<<<<

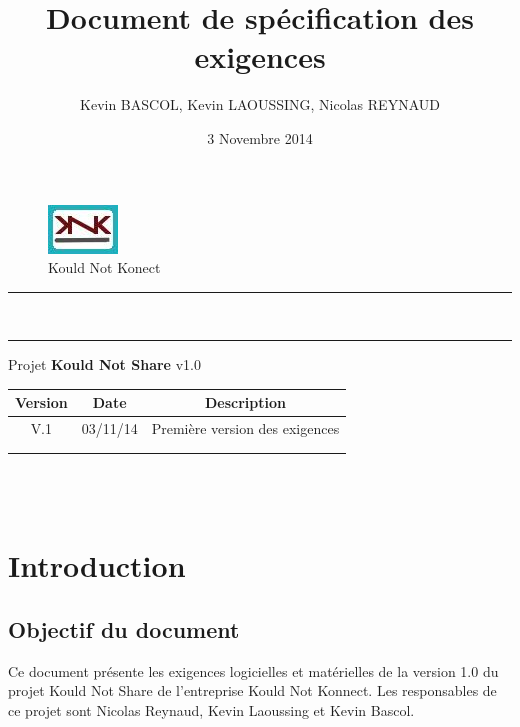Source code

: \documentclass[10pt,a4paper]{report}
\author{Kevin BASCOL, Kevin LAOUSSING, Nicolas REYNAUD}
\title{Document de spécification des exigences}
\date{3 Novembre 2014}
\begin{document}
\makeatletter
	\begin{titlepage}
	
	\begin{figure}
		\begin{minipage}[c]{.46\linewidth}
		\end{minipage} \hfill
		\begin{minipage}[c]{.20\linewidth}
			\begin{center}
				\includegraphics{../Logo/logoKNK.jpg}\\
				{\large Kould Not Konect}
			\end{center}
		\end{minipage}
	\vspace{1cm}
	\end{figure}
	
	\centering
		{
		\hrule height 2pt
		\vspace{0.7cm}
		\Huge \textbf{\@title}}\\
		\vspace{0.7cm}
		\hrule height 2pt
		\vspace{1.5cm}
		{\LARGE  Projet \textbf{Kould Not Share} v1.0}
		
		\vfill
		
		\begin{tabular}{|c|c|c|}
			\hline
			Version & Date & Description\\
			\hline
			V.1 & 03/11/14 & Première version des exigences\\
			\hline
			 & & \\
			\hline
			 & & \\
			\hline
		\end{tabular}\\
		\vspace{1cm}
		\@author\\
		\end{titlepage}
\makeatother
\setcounter{secnumdepth}{5}
\setcounter{tocdepth}{5}
\renewcommand{\contentsname}{Sommaire}
\tableofcontents
\thispagestyle{empty}
\setcounter{page}{0}
\newpage


\section{Introduction}

\subsection{Objectif du document}
Ce document présente les exigences logicielles et matérielles de la version 1.0 du projet Kould Not Share de l'entreprise Kould Not Konnect. Les responsables de ce projet sont Nicolas Reynaud, Kevin Laoussing et Kevin Bascol.
\end{document}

>>>>

## What is needed
Only a number is wanted. Count the lines of the data that contain "Kould".

## Exercise solution
3